Холмский задумался, было видно, что он колеблется. Наконец он что-то выбрал про себя:
- Я давно хотел попробовать виски "Macallan". Его называют "роллс-ройсом" среди своих солодовых братьев. Это не просто виски, это шикарный виски. Он готовится по особым рецептам и выдерживается в специальных бочках из дерева вишни. Среди самих шотландцев "Macallan" пользуется громадным спросом, несмотря на свою относительную дороговизну. И, если уж мне представилась такая возможность, то я хотел бы заказать "Macallan" 1946 года издания - это, наверное, сказка! Я видел только фотографию этого выпуска в интернете, на сайте компании - каждая бутылка продается в изысканном деревянном футляре, обитом дорогой кожей, рядом с бутылкой вложен сертификат с красной сургучной отвисающей печатью. Само собой, что все подобные бутылки имеют свой, уникальный номер, и количество их быстро тает.
- И сколько может стоить эта щенячья радость?
- Не так уж дорого, как может показаться: около пятисот фунтов.
- Ничего себе - недорого! - крякнул Ширемырдин. - За бутылку обыкновенного самогона.
- А я сразу предупреждал, что это удовольствие дорогое! Могу успокоить только тем, что на рынке виски есть изысканные раритеты, оставшиеся в количестве нескольких бутылок. Вот они могут стоить в десятки раз дороже, но цена при этом заранее не объявляется, нужно конкретно договариваться с держателем товара.
- Ладно, успокоил! Насчет заказанного "роллс-ройса" - напиши мне название на бумажке, я отдам своим ребятам на отработку. Себе, кстати, отдельно закажу - не так уж это оказалось и дорого.

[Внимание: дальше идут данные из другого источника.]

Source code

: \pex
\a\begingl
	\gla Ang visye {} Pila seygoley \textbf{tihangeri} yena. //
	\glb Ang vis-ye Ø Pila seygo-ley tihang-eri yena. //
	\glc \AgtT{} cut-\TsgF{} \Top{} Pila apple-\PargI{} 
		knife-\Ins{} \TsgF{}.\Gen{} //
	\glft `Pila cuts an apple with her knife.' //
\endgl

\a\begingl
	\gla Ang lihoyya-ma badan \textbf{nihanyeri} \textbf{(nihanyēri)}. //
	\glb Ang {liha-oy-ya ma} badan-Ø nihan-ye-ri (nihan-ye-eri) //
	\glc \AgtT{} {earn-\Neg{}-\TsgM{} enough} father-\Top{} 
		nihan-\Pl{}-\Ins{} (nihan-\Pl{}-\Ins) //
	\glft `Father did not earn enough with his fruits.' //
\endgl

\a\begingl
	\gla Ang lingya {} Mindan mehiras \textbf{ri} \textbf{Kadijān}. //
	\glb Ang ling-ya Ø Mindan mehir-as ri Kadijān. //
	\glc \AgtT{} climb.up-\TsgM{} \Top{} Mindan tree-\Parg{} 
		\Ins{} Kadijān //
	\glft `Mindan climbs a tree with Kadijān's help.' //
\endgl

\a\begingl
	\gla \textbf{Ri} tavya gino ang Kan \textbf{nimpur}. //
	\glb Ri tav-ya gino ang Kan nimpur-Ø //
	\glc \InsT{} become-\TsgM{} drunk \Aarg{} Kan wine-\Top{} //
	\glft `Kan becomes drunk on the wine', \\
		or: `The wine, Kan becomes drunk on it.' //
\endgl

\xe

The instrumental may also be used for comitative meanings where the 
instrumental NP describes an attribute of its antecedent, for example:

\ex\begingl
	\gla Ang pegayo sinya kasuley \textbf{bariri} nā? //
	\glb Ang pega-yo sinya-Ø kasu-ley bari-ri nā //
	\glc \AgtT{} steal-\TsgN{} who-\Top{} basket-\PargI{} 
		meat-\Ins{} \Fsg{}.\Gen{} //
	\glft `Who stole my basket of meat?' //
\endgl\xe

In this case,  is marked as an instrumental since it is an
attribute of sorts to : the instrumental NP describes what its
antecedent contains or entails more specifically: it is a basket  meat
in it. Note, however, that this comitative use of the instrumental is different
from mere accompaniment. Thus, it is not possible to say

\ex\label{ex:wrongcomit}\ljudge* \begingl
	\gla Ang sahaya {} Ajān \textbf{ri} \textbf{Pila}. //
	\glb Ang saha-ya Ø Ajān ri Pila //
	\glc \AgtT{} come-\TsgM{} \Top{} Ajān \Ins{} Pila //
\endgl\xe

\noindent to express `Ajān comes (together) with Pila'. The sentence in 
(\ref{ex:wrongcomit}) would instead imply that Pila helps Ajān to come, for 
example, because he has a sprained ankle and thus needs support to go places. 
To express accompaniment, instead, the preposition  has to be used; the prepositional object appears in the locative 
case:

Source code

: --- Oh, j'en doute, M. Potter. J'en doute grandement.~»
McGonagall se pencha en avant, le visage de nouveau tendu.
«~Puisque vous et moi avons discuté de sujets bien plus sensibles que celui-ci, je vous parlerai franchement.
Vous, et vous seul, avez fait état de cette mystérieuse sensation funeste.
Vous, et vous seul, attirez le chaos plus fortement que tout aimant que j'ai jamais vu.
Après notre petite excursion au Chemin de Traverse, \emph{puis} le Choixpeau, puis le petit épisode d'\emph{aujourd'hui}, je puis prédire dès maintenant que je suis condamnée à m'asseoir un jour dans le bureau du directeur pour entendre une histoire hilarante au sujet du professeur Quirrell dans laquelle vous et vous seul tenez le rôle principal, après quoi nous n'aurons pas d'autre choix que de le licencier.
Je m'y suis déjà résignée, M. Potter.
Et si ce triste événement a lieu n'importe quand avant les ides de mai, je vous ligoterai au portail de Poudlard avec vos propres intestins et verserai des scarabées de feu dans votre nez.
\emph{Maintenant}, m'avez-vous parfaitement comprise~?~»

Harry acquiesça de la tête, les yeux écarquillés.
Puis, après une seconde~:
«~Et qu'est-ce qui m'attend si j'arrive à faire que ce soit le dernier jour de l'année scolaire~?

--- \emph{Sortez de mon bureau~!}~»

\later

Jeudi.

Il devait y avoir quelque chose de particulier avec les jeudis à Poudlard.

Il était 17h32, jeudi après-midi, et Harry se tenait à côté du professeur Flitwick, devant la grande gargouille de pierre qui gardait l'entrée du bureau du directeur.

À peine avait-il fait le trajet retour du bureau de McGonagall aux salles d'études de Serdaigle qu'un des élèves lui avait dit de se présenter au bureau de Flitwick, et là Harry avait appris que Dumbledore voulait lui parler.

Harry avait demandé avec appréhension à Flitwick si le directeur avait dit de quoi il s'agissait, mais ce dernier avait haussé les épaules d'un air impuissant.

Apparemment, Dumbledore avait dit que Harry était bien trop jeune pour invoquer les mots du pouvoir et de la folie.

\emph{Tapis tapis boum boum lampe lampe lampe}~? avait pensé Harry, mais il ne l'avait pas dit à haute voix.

Холмский достал перьевую авторучку с золотым пером и на своей визитке написал нужную строчку. Ширемырдин стремительно убыл вместе со своим Стасом в гольф-клуб под Нахабино: говорили, что там, возможно, сегодня будет сам президент, по случаю открытия новых кортов. Вслед за ним отбыл и Соколов, одарив Холмского двумя дежурными благодарностями за фактическое раскрытие дела - от себя и от генерала Орлова.
- Ну, что Александр! - сказал я, посмеиваясь, когда мы остались одни, остался ты у разбитого корыта. Плакали твои десять тысяч баксов.
- Рыдать не буду! - улыбнулся Холмский. - Во-первых, за счет Ширемырдина я съездил в интересные места, где никогда другим образом не побывал бы; в этих местах я, кстати, прекрасно успел отдохнуть и очень содержательно поговорил о жизни с приятным человеком. Во-вторых, я защитил этого невинного человека, а это немало и само по себе. В третьих, самое главное, у меня снова появилась вера в людей, если они еще способны на такие поступки. И, наконец, я все-таки получил за это дело бутылку довольно дорогого виски - этого всего не так уж и мало, Валерий, особенно если учесть, что все это было проделано всего за два дня!
- Но мне-то ты расскажешь, где сейчас обретается исчезнувший бухгалтер? спросил я Холмского - Я сгораю от любопытства.